Martens hailed Van Noten for his “poetry and of course, a master of color and a sense of beauty.” He also suggested a “carpe diem” approach for his next chapter. “I mean, he has an amazing garden full of peonies that he has to take care of, so I think he really should enjoy life,” he said. 

As someone just starting out in his career, Harris Reed was inspired by Van Noten’s decision to leave the industry on a high.

“I find it incredibly admirable. For me, I love the idea of someone basically saying, ‘I’m choosing to go on my own terms,’ especially in an industry where you see a lot of burnout and you see a lot of people kind of becoming not their best selves, or things kind of unraveling, or sales dropping,” the Nina Ricci creative director said.

As a fellow designer, he is endlessly inspired by Van Noten’s body of work.

“He’s one of the last designers that still plays with fashion. And it is playful, it’s textural, and it’s always a spectacular kind of experience,” Reed said. “It’s always performance, and as someone who’s always pushing for more performance, I’m obsessed.” 

Harris Reed at the Dries Van Noten Spring 2025 ready-to-wear show

Harris Reed at the Dries Van Noten Spring 2025 ready-to-wear show

Stephane Feugere/WWD

Neil Barrett hailed Van Noten as “an amazing designer. He’s been so consistent and he just has such integrity. What he does is beautiful and it’s appreciated by all.”

Alexandre Mattiussi described Van Noten as a role model. “Since I fell in love with fashion, Dries was one of a kind, someone I always observed, I always respected. He’s a master for me, for colors, for fabrics, for attitude, for allure, for everything,” he said. 

“He’s for me the perfect success story in fashion, staying very discreet, working hard, making people happy, because I think he has a huge fan base forever,” Mattiussi added. 

Van Assche expressed a tinge of sorrow that fashion was losing one of its most singular designers.

“A Dries show is a very particular show. There is no other show like his, and I think that is actually a little bit the thing with fashion right now, it needs strong personalities, so I can only regret that he won’t be there. But then I’m also thinking that he would take care of what happens next, so maybe there’s hope,” he said. 

Van Noten’s brand will continue under the aegis of Spanish fashion and fragrance group Puig, which acquired the label in 2018.

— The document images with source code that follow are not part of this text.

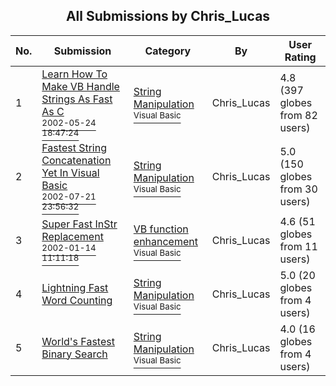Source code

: ﻿<div align="center">

## All Submissions by Chris\_Lucas 

</div>

No.  | Submission | Category | By   | User Rating
---- | ---------- | -------- | ---- | -----------
1 | [Learn How To Make VB Handle Strings As Fast As C<br /><sup>2002-05-24 18:47:24</sup>](https://github.com/Planet-Source-Code/chris-lucas-learn-how-to-make-vb-handle-strings-as-fast-as-c__1-34787) | [String Manipulation<br /><sup>Visual Basic</sup>](../ByCategory/string-manipulation__1-5.md) | Chris\_Lucas  | 4.8 (397 globes from 82 users)
2 | [Fastest String Concatenation Yet In Visual Basic<br /><sup>2002-07-21 23:56:32</sup>](https://github.com/Planet-Source-Code/chris-lucas-fastest-string-concatenation-yet-in-visual-basic__1-37141) | [String Manipulation<br /><sup>Visual Basic</sup>](../ByCategory/string-manipulation__1-5.md) | Chris\_Lucas  | 5.0 (150 globes from 30 users)
3 | [Super Fast InStr Replacement<br /><sup>2002-01-14 11:11:18</sup>](https://github.com/Planet-Source-Code/chris-lucas-super-fast-instr-replacement__1-30761) | [VB function enhancement<br /><sup>Visual Basic</sup>](../ByCategory/vb-function-enhancement__1-25.md) | Chris\_Lucas  | 4.6 (51 globes from 11 users)
4 | [Lightning Fast Word Counting<br />](https://github.com/Planet-Source-Code/chris-lucas-lightning-fast-word-counting__1-28907) | [String Manipulation<br /><sup>Visual Basic</sup>](../ByCategory/string-manipulation__1-5.md) | Chris\_Lucas  | 5.0 (20 globes from 4 users)
5 | [World's Fastest Binary Search<br />](https://github.com/Planet-Source-Code/chris-lucas-world-s-fastest-binary-search__1-31826) | [String Manipulation<br /><sup>Visual Basic</sup>](../ByCategory/string-manipulation__1-5.md) | Chris\_Lucas  | 4.0 (16 globes from 4 users)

“Dries was definitely a designer that made me want to become a designer,” Van Assche continued. “When I was at the Academy, I used to walk by his store, even sometimes run into him in the street, so you would know that the level was high. I mean, it shows what’s been done in Antwerp before, so he definitely pushed me to try to become a better me.” 

Despite the inevitable reminiscing, designers admired Van Noten for controlling his own destiny. “It’s his decision, so it can only be right,” Van Assche said.